Obviously, the best measure of sales forecast accuracy is to run the system on a large number of sites and wait for them to mature, then compare actual sales with estimated sales. However, this is not particularly helpful in the short run when one is trying to get a handle on the likely efficacy of the forecasting system. Even this procedure can prove elusive when a number of unanticipated factors change the parameters assumed in at the time of the sales forecast:

  • changes in surrounding competition
  • macro economic upheavals: booms and busts
  • altered access features: new roads, construction interruptions, etc.
  • changes in co-tenancy

There are two fairly good processes for evaluating the accuracy of a sales forecasting system within a short time after the system has been developed.

 

Cross-Validation

A good check on the validity of the model is provided by cross-validating. The basic model is re-calibrated omitting each database store one-by-one and examining the changes in the significance and the weights of the variables. In a second round of tests each variable is omitted one-by-one to check the stability of the model. The favorable outcome of the cross-validation test is a strong indication of the model’s accuracy and stability.

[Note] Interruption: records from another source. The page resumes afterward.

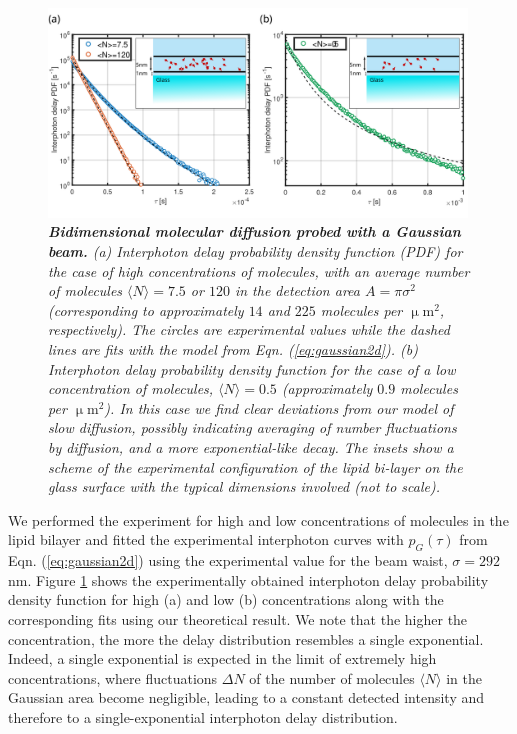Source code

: \begin{figure}
\includegraphics[width=0.99\textwidth]{03_Figure_3_2D_gaussian_with_single}%
\caption{\textit{\textbf{Bidimensional molecular diffusion probed with a Gaussian beam.} 
(a) Interphoton delay probability density function (PDF) for the case 
of high concentrations of molecules, with an average
number of molecules $\langle N \rangle=7.5$ or $120$ in the detection area 
$A=\pi\sigma^2$ (corresponding to approximately $14$ and $225$ molecules 
per $\upmu\mbox{m}^2$, respectively). The circles are experimental values 
while the dashed lines are fits with the model from Eqn. (\ref{eq:gaussian2d}). 
(b) Interphoton delay probability density function for the case of a low concentration
of molecules, $\langle N \rangle=0.5$ (approximately $0.9$ molecules per $\upmu\mbox{m}^2$). 
In this case we find clear deviations from our model of slow diffusion, possibly indicating averaging of number fluctuations by diffusion, and a more exponential-like decay. The insets show a scheme of the experimental configuration of the lipid bi-layer on the glass surface with the typical dimensions involved (not to scale).
\label{fg:gaussian2d}}}
\end{figure}

We performed the experiment for high and low concentrations 
of molecules in the lipid bilayer and fitted 
the experimental interphoton curves with $p_{G}(\tau)$ from 
Eqn. (\ref{eq:gaussian2d}) using the experimental value for the beam 
waist, $\sigma=292$ nm. Figure \ref{fg:gaussian2d} shows the experimentally 
obtained interphoton delay probability density function for high (a) and 
low (b) concentrations along with the corresponding fits using our theoretical result. 
We note that the higher the concentration, the more the delay distribution 
resembles a single exponential. Indeed, a single exponential is expected in 
the limit of extremely high concentrations, where fluctuations $\Delta N$ 
of the number of molecules $\langle N \rangle$ in the Gaussian area become 
negligible, leading to a constant detected intensity and therefore to a single-exponential 
interphoton delay distribution.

Of course we look at cross validation samples during the discovery process and if results are unsatisfying we continue to employ new variables and measures to tweak the model. Sometimes the system is initially strong except in certain circumstances, so segmenting the database into distinct characteristics “buckets” for instance Location Type can be helpful. Below are some example from a recent project.

 

 

 

 

 

Holdout Sample

This involves holding out a set of existing stores from the model database. Care should be taken to avoid atypical stores or over-weighting to certain characteristics, i.e., make sure that the holdout sample is about as “representative” of your store base as the model database.